Al cabo de un par de minutos, Roy se encontró en una arboleda de altos pinos amarillos. El suelo que pisaban estaba cubierto por una alfombra de agujas secas y marrones. No se acordaba de cuánto tiempo llevaba viajando, tal vez unos tres días. No había tenido demasiada suerte a la hora de encontrar quien le llevara, así que había caminado hasta tener los pies llenos de ampollas. Aunque no se veía capaz de caminar más, tampoco quería quedarse quieto. Se preguntaba si los animales ya habrían encontrado a Theodore. Luego vio que la mujer se estaba desnudando y aquello lo confundió. Buscó con la mirada el coche en el que lo habían traído y vio que el gordo lo estaba apuntando con una pistola. Llevaba una cámara negra colgando del cuello y tenía un puro apagado entre los gruesos labios. Tal vez estuviera soñando, pensó Roy, pero, joder, aquello parecía muy real. Podía oler la savia que el calor hacía manar de los árboles. Vio que la mujer se tumbaba sobre una manta roja a cuadros, como las que la gente usaba para irse de picnic, y luego el hombre le dijo algo que terminó de despertarlo.
—¿Qué? —preguntó Roy.
—Digo que estoy haciéndote un favor —le repitió Carl—. A ella le gustan los machos larguiruchos como tú.

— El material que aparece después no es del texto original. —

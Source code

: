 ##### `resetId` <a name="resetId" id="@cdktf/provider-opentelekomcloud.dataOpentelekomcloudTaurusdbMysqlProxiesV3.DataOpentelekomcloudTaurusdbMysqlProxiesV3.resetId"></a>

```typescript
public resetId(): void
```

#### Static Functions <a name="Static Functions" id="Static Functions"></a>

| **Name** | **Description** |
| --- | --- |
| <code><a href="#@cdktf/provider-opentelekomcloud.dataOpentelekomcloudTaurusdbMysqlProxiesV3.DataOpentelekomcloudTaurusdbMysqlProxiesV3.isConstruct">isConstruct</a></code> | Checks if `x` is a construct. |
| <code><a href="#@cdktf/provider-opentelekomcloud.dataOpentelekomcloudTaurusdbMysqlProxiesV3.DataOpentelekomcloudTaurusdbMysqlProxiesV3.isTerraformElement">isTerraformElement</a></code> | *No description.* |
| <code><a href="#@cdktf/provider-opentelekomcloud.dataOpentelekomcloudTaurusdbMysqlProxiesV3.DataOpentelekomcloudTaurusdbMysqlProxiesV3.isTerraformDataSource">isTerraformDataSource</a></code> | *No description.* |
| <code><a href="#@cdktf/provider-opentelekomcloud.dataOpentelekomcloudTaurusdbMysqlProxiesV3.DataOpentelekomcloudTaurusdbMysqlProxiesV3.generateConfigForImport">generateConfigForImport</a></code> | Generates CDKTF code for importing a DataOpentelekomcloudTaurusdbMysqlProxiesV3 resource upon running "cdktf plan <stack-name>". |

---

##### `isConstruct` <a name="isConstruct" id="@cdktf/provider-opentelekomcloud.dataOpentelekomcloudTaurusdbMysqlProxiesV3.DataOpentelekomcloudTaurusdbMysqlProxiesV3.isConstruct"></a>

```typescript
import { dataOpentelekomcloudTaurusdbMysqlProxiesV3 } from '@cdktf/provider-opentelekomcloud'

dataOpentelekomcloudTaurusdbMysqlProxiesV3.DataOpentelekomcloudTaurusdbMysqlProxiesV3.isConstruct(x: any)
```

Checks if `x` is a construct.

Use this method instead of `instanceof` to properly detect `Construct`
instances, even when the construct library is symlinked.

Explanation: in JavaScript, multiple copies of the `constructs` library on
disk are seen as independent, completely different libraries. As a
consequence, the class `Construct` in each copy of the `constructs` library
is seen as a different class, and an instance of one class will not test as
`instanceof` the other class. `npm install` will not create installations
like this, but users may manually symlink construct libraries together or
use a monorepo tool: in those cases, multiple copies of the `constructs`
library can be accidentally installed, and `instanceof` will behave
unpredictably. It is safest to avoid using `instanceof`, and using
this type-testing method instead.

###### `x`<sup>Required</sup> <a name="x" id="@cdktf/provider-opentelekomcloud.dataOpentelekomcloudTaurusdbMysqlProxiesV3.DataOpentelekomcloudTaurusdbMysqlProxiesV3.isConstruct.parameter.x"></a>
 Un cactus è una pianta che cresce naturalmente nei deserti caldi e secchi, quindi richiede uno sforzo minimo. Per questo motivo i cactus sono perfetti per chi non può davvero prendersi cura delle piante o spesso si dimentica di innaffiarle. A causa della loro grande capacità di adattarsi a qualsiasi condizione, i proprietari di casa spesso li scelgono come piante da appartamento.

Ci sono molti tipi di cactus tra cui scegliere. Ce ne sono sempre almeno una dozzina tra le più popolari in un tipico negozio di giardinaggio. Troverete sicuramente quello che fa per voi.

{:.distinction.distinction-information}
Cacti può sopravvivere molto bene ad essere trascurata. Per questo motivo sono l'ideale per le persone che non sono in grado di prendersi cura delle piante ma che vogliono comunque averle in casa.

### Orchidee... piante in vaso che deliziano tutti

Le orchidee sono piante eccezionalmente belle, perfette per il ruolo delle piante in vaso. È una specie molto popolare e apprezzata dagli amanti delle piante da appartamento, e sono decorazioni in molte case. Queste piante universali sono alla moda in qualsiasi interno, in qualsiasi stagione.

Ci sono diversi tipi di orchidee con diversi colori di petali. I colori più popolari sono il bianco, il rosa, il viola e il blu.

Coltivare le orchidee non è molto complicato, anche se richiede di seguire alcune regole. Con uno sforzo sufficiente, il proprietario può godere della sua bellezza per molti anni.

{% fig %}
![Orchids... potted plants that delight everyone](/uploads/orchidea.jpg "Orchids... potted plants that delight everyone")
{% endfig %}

—¿Qué está pasando aquí, señor?
Carl soltó un suspiro.
—Joder, hombre, presta atención. Ya te lo he dicho, tú te vas a follar a mi mujer y yo os voy a hacer unas fotos, eso es todo.
—¿A su mujer? —dijo Roy—. En mi vida he oído nada parecido. Y yo que pensaba que era usted un buen tipo.
—Calla la boca y quítate ese traje de la beneficencia.
Roy echó un vistazo a Sandy y levantó las manos.
—Señora —le dijo—. Lo siento, pero cuando murió Theodore me prometí a mí mismo que en adelante iba a llevar una vida recta, y tengo intención de hacerlo.
—Oh, venga, cielo —dijo Sandy—. Nos van a sacar unas cuantas fotos y luego ese gordo cabrón nos dejará en paz.
—Mujer, mírame. Las he pasado putas. Joder, ni siquiera me acuerdo de la mitad de sitios donde he estado. ¿De verdad quieres que te toquen estas manos?
—Hijo de la gran puta, vas a hacer lo que yo te diga —dijo Carl.
Roy negó con la cabeza.
—No, señor. La última mujer con la que estuve era un pájaro, y va a seguir siendo la última. Theodore le tenía miedo, así que no se lo conté, pero Priscilla era un flamenco de verdad.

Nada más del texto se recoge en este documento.